◆ Exercise:
Look through the lines below and extract each one that contains "automatically".

§

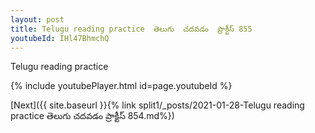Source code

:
 ```yaml
---
layout: post
title: Telugu reading practice  తెలుగు  చదవడం  ప్రాక్టీస్ 855
youtubeId: IHl47BhmchQ
---
```

 
 
Telugu reading practice
 
 
 
 
 


{% include youtubePlayer.html id=page.youtubeId %}
 
[Next]({{ site.baseurl }}{% link  split1/_posts/2021-01-28-Telugu reading practice  తెలుగు  చదవడం  ప్రాక్టీస్ 854.md%})
 
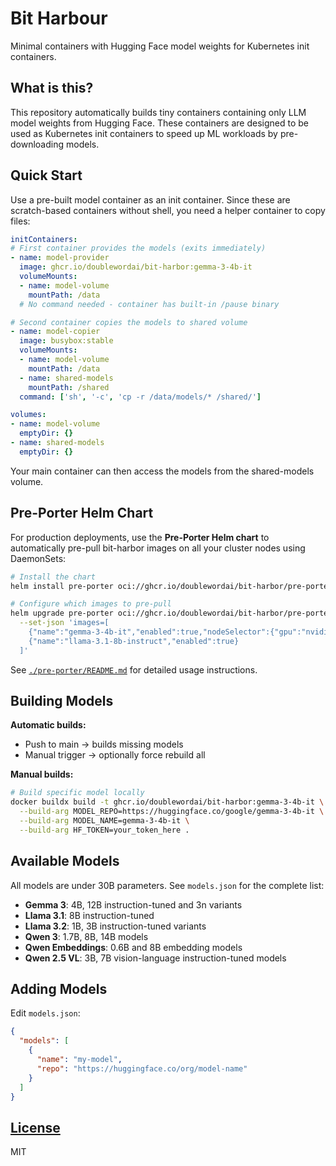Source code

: # Bit Harbour

Minimal containers with Hugging Face model weights for Kubernetes init containers.

## What is this?

This repository automatically builds tiny containers containing only LLM model weights from Hugging Face. These containers are designed to be used as Kubernetes init containers to speed up ML workloads by pre-downloading models.

## Quick Start

Use a pre-built model container as an init container. Since these are scratch-based containers without shell, you need a helper container to copy files:

```yaml
initContainers:
# First container provides the models (exits immediately)
- name: model-provider
  image: ghcr.io/doublewordai/bit-harbor:gemma-3-4b-it
  volumeMounts:
  - name: model-volume
    mountPath: /data
  # No command needed - container has built-in /pause binary

# Second container copies the models to shared volume
- name: model-copier
  image: busybox:stable
  volumeMounts:
  - name: model-volume
    mountPath: /data
  - name: shared-models
    mountPath: /shared
  command: ['sh', '-c', 'cp -r /data/models/* /shared/']

volumes:
- name: model-volume
  emptyDir: {}
- name: shared-models
  emptyDir: {}
```

Your main container can then access the models from the shared-models volume.

## Pre-Porter Helm Chart

For production deployments, use the **Pre-Porter Helm chart** to automatically pre-pull bit-harbor images on all your cluster nodes using DaemonSets:

```bash
# Install the chart
helm install pre-porter oci://ghcr.io/doublewordai/bit-harbor/pre-porter

# Configure which images to pre-pull
helm upgrade pre-porter oci://ghcr.io/doublewordai/bit-harbor/pre-porter \
  --set-json 'images=[
    {"name":"gemma-3-4b-it","enabled":true,"nodeSelector":{"gpu":"nvidia"}},
    {"name":"llama-3.1-8b-instruct","enabled":true}
  ]'
```

See [`./pre-porter/README.md`](./pre-porter/README.md) for detailed usage instructions.

## Building Models

**Automatic builds:**

- Push to main → builds missing models
- Manual trigger → optionally force rebuild all

**Manual builds:**

```bash
# Build specific model locally
docker buildx build -t ghcr.io/doublewordai/bit-harbor:gemma-3-4b-it \
  --build-arg MODEL_REPO=https://huggingface.co/google/gemma-3-4b-it \
  --build-arg MODEL_NAME=gemma-3-4b-it \
  --build-arg HF_TOKEN=your_token_here .
```

## Available Models

All models are under 30B parameters. See `models.json` for the complete list:

- **Gemma 3**: 4B, 12B instruction-tuned and 3n variants
- **Llama 3.1**: 8B instruction-tuned
- **Llama 3.2**: 1B, 3B instruction-tuned variants  
- **Qwen 3**: 1.7B, 8B, 14B models
- **Qwen Embeddings**: 0.6B and 8B embedding models
- **Qwen 2.5 VL**: 3B, 7B vision-language instruction-tuned models

## Adding Models

Edit `models.json`:

```json
{
  "models": [
    {
      "name": "my-model",
      "repo": "https://huggingface.co/org/model-name"
    }
  ]
}
```

## [License](LICENSE)

MIT
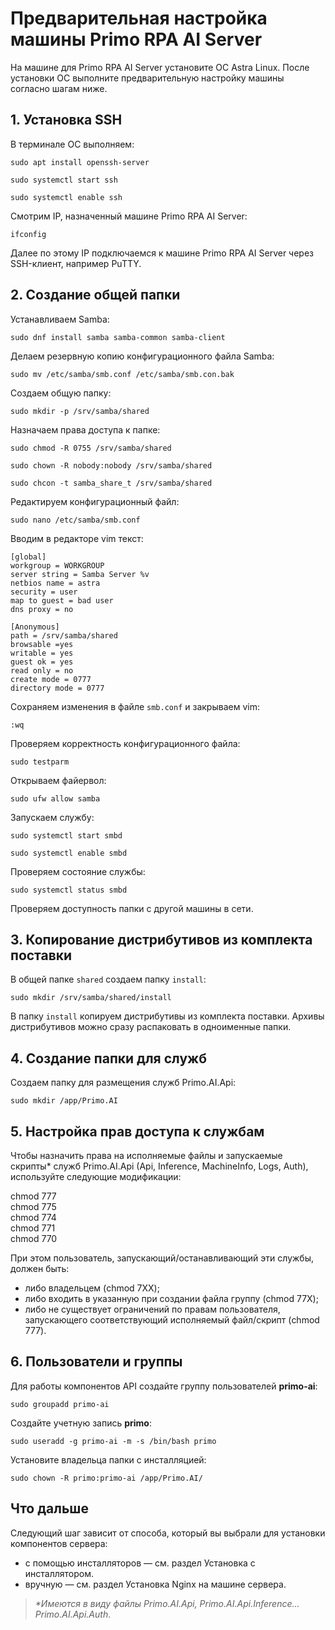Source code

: # Предварительная настройка машины Primo RPA AI Server

На машине для Primo RPA AI Server установите ОС Astra Linux. После установки ОС выполните предварительную настройку машины согласно шагам ниже.

## 1. Установка SSH

В терминале ОС выполняем:
```
sudo apt install openssh-server
```
```
sudo systemctl start ssh
```
```
sudo systemctl enable ssh
```
Смотрим IP, назначенный машине Primo RPA AI Server:
```
ifconfig
```

Далее по этому IP подключаемся к машине Primo RPA AI Server через SSH-клиент, например PuTTY.


## 2. Создание общей папки

Устанавливаем Samba:
```
sudo dnf install samba samba-common samba-client
```

Делаем резервную копию конфигурационного файла Samba:
```
sudo mv /etc/samba/smb.conf /etc/samba/smb.con.bak
```

Создаем общую папку:
```
sudo mkdir -p /srv/samba/shared
```

Назначаем права доступа к папке:
```
sudo chmod -R 0755 /srv/samba/shared
```
```
sudo chown -R nobody:nobody /srv/samba/shared
```
```
sudo chcon -t samba_share_t /srv/samba/shared
```

Редактируем конфигурационный файл:
```
sudo nano /etc/samba/smb.conf
```

Вводим в редакторе vim текст:
 ```
[global]
workgroup = WORKGROUP
server string = Samba Server %v
netbios name = astra
security = user
map to guest = bad user
dns proxy = no

[Anonymous]
path = /srv/samba/shared
browsable =yes
writable = yes
guest ok = yes
read only = no
create mode = 0777
directory mode = 0777
```

Сохраняем изменения в файле `smb.conf` и закрываем vim:
```
:wq
```

Проверяем корректность конфигурационного файла:
```
sudo testparm
```

Открываем файервол:
```
sudo ufw allow samba
```

Запускаем службу:
```
sudo systemctl start smbd
```
```
sudo systemctl enable smbd
```

Проверяем состояние службы:
```
sudo systemctl status smbd
```
Проверяем доступность папки с другой машины в сети.


## 3. Копирование дистрибутивов из комплекта поставки

В общей папке `shared` создаем папку `install`:
```
sudo mkdir /srv/samba/shared/install
```
В папку `install` копируем дистрибутивы из комплекта поставки. Архивы дистрибутивов можно сразу распаковать в одноименные папки.


## 4. Создание папки для служб 

Создаем папку для размещения служб Primo.AI.Api:
```
sudo mkdir /app/Primo.AI
```

## 5. Настройка прав доступа к службам

Чтобы назначить права на исполняемые файлы и запускаемые скрипты\* служб Primo.AI.Api (Api, Inference, MachineInfo, Logs, Auth), используйте следующие модификации:

chmod 777\
chmod 775\
chmod 774\
chmod 771\
chmod 770

При этом пользователь, запускающий/останавливающий эти службы, должен быть:
* либо владельцем (chmod 7XX);
* либо входить в указанную при создании файла группу (chmod 77X);
* либо не существует ограничений по правам пользователя, запускающего соответствующий исполняемый файл/скрипт (chmod 777).


## 6.	Пользователи и группы

Для работы компонентов API создайте группу пользователей **primo-ai**:
```
sudo groupadd primo-ai
```
Создайте учетную запись **primo**:
```
sudo useradd -g primo-ai -m -s /bin/bash primo
```

Установите владельца папки с инсталляцией:
```
sudo chown -R primo:primo-ai /app/Primo.AI/
```

## Что дальше

Следующий шаг зависит от способа, который вы выбрали для установки компонентов сервера:
* с помощью инсталляторов — см. раздел Установка с инсталлятором.
* вручную — см. раздел Установка Nginx на машине сервера.

>*\*Имеются в виду файлы Primo.AI.Api, Primo.AI.Api.Inference... Primo.AI.Api.Auth*.

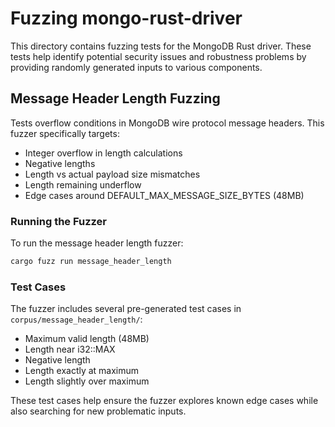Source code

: # Fuzzing mongo-rust-driver

This directory contains fuzzing tests for the MongoDB Rust driver. These tests help identify potential security issues and robustness problems by providing randomly generated inputs to various components.

## Message Header Length Fuzzing
Tests overflow conditions in MongoDB wire protocol message headers. This fuzzer specifically targets:
- Integer overflow in length calculations
- Negative lengths
- Length vs actual payload size mismatches
- Length remaining underflow
- Edge cases around DEFAULT_MAX_MESSAGE_SIZE_BYTES (48MB)

### Running the Fuzzer
To run the message header length fuzzer:
```bash
cargo fuzz run message_header_length
```

### Test Cases
The fuzzer includes several pre-generated test cases in `corpus/message_header_length/`:
- Maximum valid length (48MB)
- Length near i32::MAX
- Negative length
- Length exactly at maximum
- Length slightly over maximum

These test cases help ensure the fuzzer explores known edge cases while also searching for new problematic inputs.
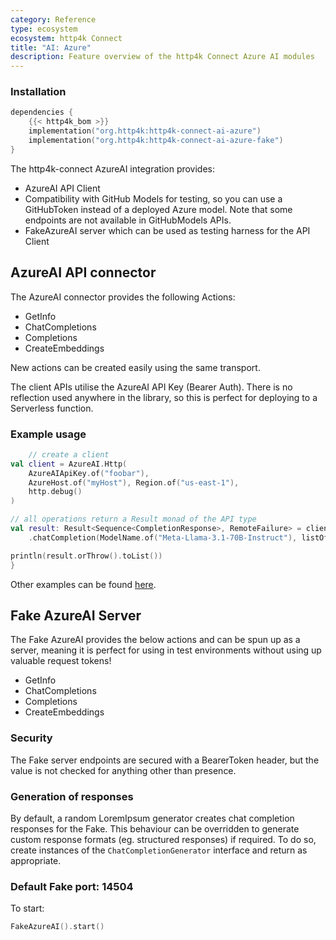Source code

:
 ```yaml
---
category: Reference
type: ecosystem
ecosystem: http4k Connect
title: "AI: Azure"
description: Feature overview of the http4k Connect Azure AI modules
---
```



### Installation

```kotlin
dependencies {
    {{< http4k_bom >}}
    implementation("org.http4k:http4k-connect-ai-azure")
    implementation("org.http4k:http4k-connect-ai-azure-fake")
}
```

The http4k-connect AzureAI integration provides:

- AzureAI API Client
- Compatibility with GitHub Models for testing, so you can use a GitHubToken instead of a deployed Azure model. Note that some endpoints are not available in GitHubModels APIs.
- FakeAzureAI server which can be used as testing harness for the API Client 

## AzureAI API connector

The AzureAI connector provides the following Actions:

* GetInfo
* ChatCompletions
* Completions
* CreateEmbeddings

New actions can be created easily using the same transport.

The client APIs utilise the AzureAI API Key (Bearer Auth). There is no reflection used anywhere in the library, so
this is perfect for deploying to a Serverless function.

### Example usage

```kotlin
    // create a client
val client = AzureAI.Http(
    AzureAIApiKey.of("foobar"),
    AzureHost.of("myHost"), Region.of("us-east-1"),
    http.debug()
)

// all operations return a Result monad of the API type
val result: Result<Sequence<CompletionResponse>, RemoteFailure> = client
    .chatCompletion(ModelName.of("Meta-Llama-3.1-70B-Instruct"), listOf(Message.User("good afternoon"))), 1000, true)

println(result.orThrow().toList())
}
```

Other examples can be found [here](https://github.com/http4k/http4k-connect/tree/master/ai/azure/fake/src/examples/kotlin).

## Fake AzureAI Server

The Fake AzureAI provides the below actions and can be spun up as a server, meaning it is perfect for using in test
environments without using up valuable request tokens!

* GetInfo
* ChatCompletions
* Completions
* CreateEmbeddings

### Security

The Fake server endpoints are secured with a BearerToken header, but the value is not checked for anything other than presence.

### Generation of responses

By default, a random LoremIpsum generator creates chat completion responses for the Fake. This behaviour can be
overridden to generate custom response formats (eg. structured responses) if required. To do so, create instances of
the `ChatCompletionGenerator` interface and return as appropriate.

### Default Fake port: 14504

To start:

```kotlin
FakeAzureAI().start()
```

§

◆ Output of the task:
This repository automatically builds tiny containers containing only LLM model weights from Hugging Face. These containers are designed to be used as Kubernetes init containers to speed up ML workloads by pre-downloading models.
For production deployments, use the **Pre-Porter Helm chart** to automatically pre-pull bit-harbor images on all your cluster nodes using DaemonSets:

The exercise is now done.